Exercise prompt
Please copy exactly the lines that begin with the one containing "construir um algoritmo*" and end with the last line of the entries.

[Plain-text document sources]
━━━━━━━━━━━━━━━━
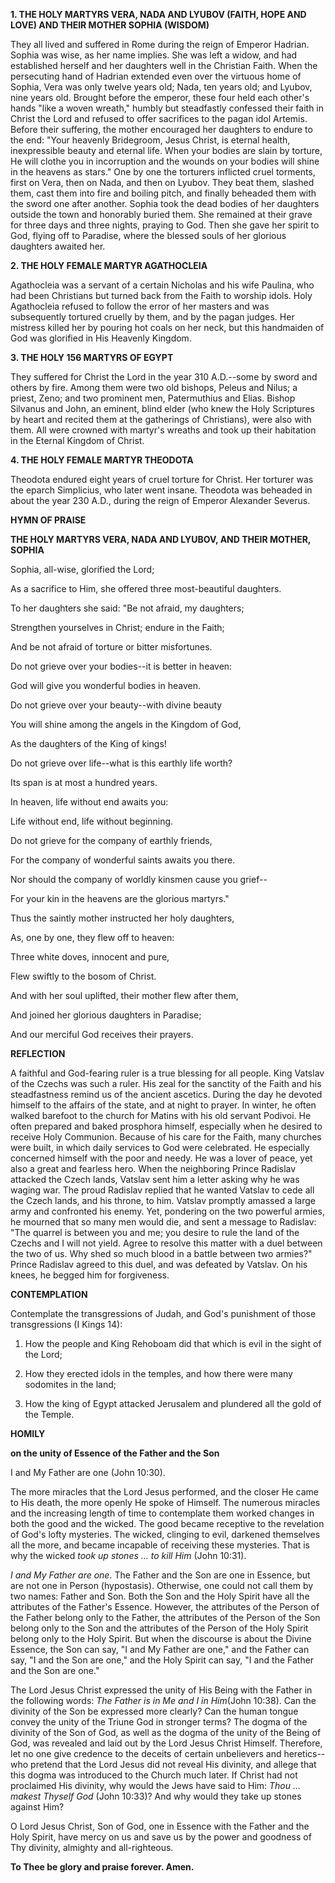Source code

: 
**1. THE HOLY MARTYRS VERA, NADA AND LYUBOV (FAITH, HOPE AND LOVE) AND THEIR MOTHER SOPHIA (WISDOM)**

They all lived and suffered in Rome during the reign of Emperor Hadrian. Sophia was wise, as her name implies. She was left a widow, and had established herself and her daughters well in the Christian Faith. When the persecuting hand of Hadrian extended even over the virtuous home of Sophia, Vera was only twelve years old; Nada, ten years old; and Lyubov, nine years old. Brought before the emperor, these four held each other's hands "like a woven wreath," humbly but steadfastly confessed their faith in Christ the Lord and refused to offer sacrifices to the pagan idol Artemis. Before their suffering, the mother encouraged her daughters to endure to the end: "Your heavenly Bridegroom, Jesus Christ, is eternal health, inexpressible beauty and eternal life. When your bodies are slain by torture, He will clothe you in incorruption and the wounds on your bodies will shine in the heavens as stars." One by one the torturers inflicted cruel torments, first on Vera, then on Nada, and then on Lyubov. They beat them, slashed them, cast them into fire and boiling pitch, and finally beheaded them with the sword one after another. Sophia took the dead bodies of her daughters outside the town and honorably buried them. She remained at their grave for three days and three nights, praying to God. Then she gave her spirit to God, flying off to Paradise, where the blessed souls of her glorious daughters awaited her.

**2. THE HOLY FEMALE MARTYR AGATHOCLEIA**

Agathocleia was a servant of a certain Nicholas and his wife Paulina, who had been Christians but turned back from the Faith to worship idols. Holy Agathocleia refused to follow the error of her masters and was subsequently tortured cruelly by them, and by the pagan judges. Her mistress killed her by pouring hot coals on her neck, but this handmaiden of God was glorified in His Heavenly Kingdom.

**3. THE HOLY 156 MARTYRS OF EGYPT**

They suffered for Christ the Lord in the year 310 A.D.--some by sword and others by fire. Among them were two old bishops, Peleus and Nilus; a priest, Zeno; and two prominent men, Patermuthius and Elias. Bishop Silvanus and John, an eminent, blind elder (who knew the Holy Scriptures by heart and recited them at the gatherings of Christians), were also with them. All were crowned with martyr's wreaths and took up their habitation in the Eternal Kingdom of Christ.

**4. THE HOLY FEMALE MARTYR THEODOTA**

Theodota endured eight years of cruel torture for Christ. Her torturer was the eparch Simplicius, who later went insane. Theodota was beheaded in about the year 230 A.D., during the reign of Emperor Alexander Severus.



**HYMN OF PRAISE**

**THE HOLY MARTYRS VERA, NADA AND LYUBOV, 
AND THEIR MOTHER, SOPHIA**

Sophia, all-wise, glorified the Lord; 


As a sacrifice to Him, she offered three most-beautiful daughters. 


To her daughters she said: "Be not afraid, my daughters; 


Strengthen yourselves in Christ; endure in the Faith; 


And be not afraid of torture or bitter misfortunes. 


Do not grieve over your bodies--it is better in heaven: 


God will give you wonderful bodies in heaven.


Do not grieve over your beauty--with divine beauty 


You will shine among the angels in the Kingdom of God, 


As the daughters of the King of kings! 


Do not grieve over life--what is this earthly life worth? 


Its span is at most a hundred years. 


In heaven, life without end awaits you: 


Life without end, life without beginning. 


Do not grieve for the company of earthly friends, 


For the company of wonderful saints awaits you there. 


Nor should the company of worldly kinsmen cause you grief-- 


For your kin in the heavens are the glorious martyrs." 


Thus the saintly mother instructed her holy daughters, 


As, one by one, they flew off to heaven: 


Three white doves, innocent and pure, 


Flew swiftly to the bosom of Christ. 


And with her soul uplifted, their mother flew after them, 


And joined her glorious daughters in Paradise; 


And our merciful God receives their prayers.


**REFLECTION**

A faithful and God-fearing ruler is a true blessing for all people. King Vatslav of the Czechs was such a ruler. His zeal for the sanctity of the Faith and his steadfastness remind us of the ancient ascetics. During the day he devoted himself to the affairs of the state, and at night to prayer. In winter, he often walked barefoot to the church for Matins with his old servant Podivoi. He often prepared and baked prosphora himself, especially when he desired to receive Holy Communion. Because of his care for the Faith, many churches were built, in which daily services to God were celebrated. He especially concerned himself with the poor and needy. He was a lover of peace, yet also a great and fearless hero. When the neighboring Prince Radislav attacked the Czech lands, Vatslav sent him a letter asking why he was waging war. The proud Radislav replied that he wanted Vatslav to cede all the Czech lands, and his throne, to him. Vatslav promptly amassed a large army and confronted his enemy. Yet, pondering on the two powerful armies, he mourned that so many men would die, and sent a message to Radislav: "The quarrel is between you and me; you desire to rule the land of the Czechs and I will not yield. Agree to resolve this matter with a duel between the two of us. Why shed so much blood in a battle between two armies?" Prince Radislav agreed to this duel, and was defeated by Vatslav. On his knees, he begged him for forgiveness.



**CONTEMPLATION**

Contemplate the transgressions of Judah, and God's punishment of those transgressions (I Kings 14):

1.  How the people and King Rehoboam did that which is evil in the sight of the Lord;

1.  How they erected idols in the temples, and how there were many sodomites in the land;

1.  How the king of Egypt attacked Jerusalem and plundered all the gold of the Temple.



**HOMILY**

**on the unity of Essence of the Father and the Son**

I and My Father are one (John 10:30).

The more miracles that the Lord Jesus performed, and the closer He came to His death, the more openly He spoke of Himself. The numerous miracles and the increasing length of time to contemplate them worked changes in both the good and the wicked. The good became receptive to the revelation of God's lofty mysteries. The wicked, clinging to evil, darkened themselves all the more, and became incapable of receiving these mysteries. That is why the wicked *took up stones … to kill Him* (John 10:31).

*I and My Father are one*. The Father and the Son are one in Essence, but are not one in Person (hypostasis). Otherwise, one could not call them by two names: Father and Son. Both the Son and the Holy Spirit have all the attributes of the Father's Essence. However, the attributes of the Person of the Father belong only to the Father, the attributes of the Person of the Son belong only to the Son and the attributes of the Person of the Holy Spirit belong only to the Holy Spirit. But when the discourse is about the Divine Essence, the Son can say, "I and My Father are one," and the Father can say, "I and the Son are one," and the Holy Spirit can say, "I and the Father and the Son are one."

The Lord Jesus Christ expressed the unity of His Being with the Father in the following words: *The Father is in Me and I in Him*(John 10:38). Can the divinity of the Son be expressed more clearly? Can the human tongue convey the unity of the Triune God in stronger terms? The dogma of the divinity of the Son of God, as well as the dogma of the unity of the Being of God, was revealed and laid out by the Lord Jesus Christ Himself. Therefore, let no one give credence to the deceits of certain unbelievers and heretics--who pretend that the Lord Jesus did not reveal His divinity, and allege that this dogma was introduced to the Church much later. If Christ had not proclaimed His divinity, why would the Jews have said to Him: *Thou … makest Thyself God* (John 10:33)? And why would they take up stones against Him?

O Lord Jesus Christ, Son of God, one in Essence with the Father and the Holy Spirit, have mercy on us and save us by the power and goodness of Thy divinity, almighty and all-righteous.

**To Thee be glory and praise forever. Amen.**

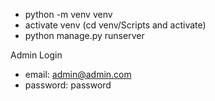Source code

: * python -m venv venv
* activate venv (cd venv/Scripts and activate)
* python manage.py runserver

Admin Login

* email: admin@admin.com
* password: password
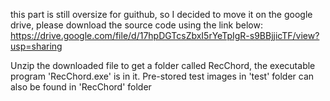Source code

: this part is still oversize for guithub, so I decided to move it on the google drive, please download the source code using the link below: https://drive.google.com/file/d/17hpDGTcsZbxI5rYeTpIgR-s9BBjjicTF/view?usp=sharing

Unzip the downloaded file to get a folder called RecChord, the executable program 'RecChord.exe' is in it.
Pre-stored test images in 'test' folder can also be found in 'RecChord' folder 
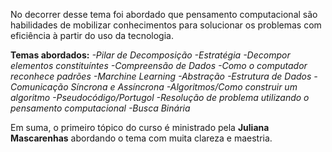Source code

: No decorrer desse tema foi abordado que pensamento computacional são habilidades de mobilizar conhecimentos para solucionar os problemas com eficiência à partir do uso da tecnologia. 

**Temas abordados:**
  *-Pilar de Decomposição*
  *-Estratégia* 
  *-Decompor elementos constituíntes*
  *-Compreensão de Dados*
  *-Como o computador reconhece padrões*
  *-Marchine Learning*
  *-Abstração*
  *-Estrutura de Dados*
  *-Comunicação Síncrona e Assíncrona* 
  *-Algoritmos/Como construir um algoritmo*
  *-Pseudocódigo/Portugol*
  *-Resolução de problema utilizando o pensamento computacional*
  *-Busca Binária*

Em suma, o primeiro tópico do curso é ministrado pela **Juliana Mascarenhas** abordando o tema com muita clareza e maestria.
━━━━━━━━━━━━━━━━
Your solution
  *-Algoritmos/Como construir um algoritmo*
  *-Pseudocódigo/Portugol*
  *-Resolução de problema utilizando o pensamento computacional*
  *-Busca Binária*

Em suma, o primeiro tópico do curso é ministrado pela **Juliana Mascarenhas** abordando o tema com muita clareza e maestria.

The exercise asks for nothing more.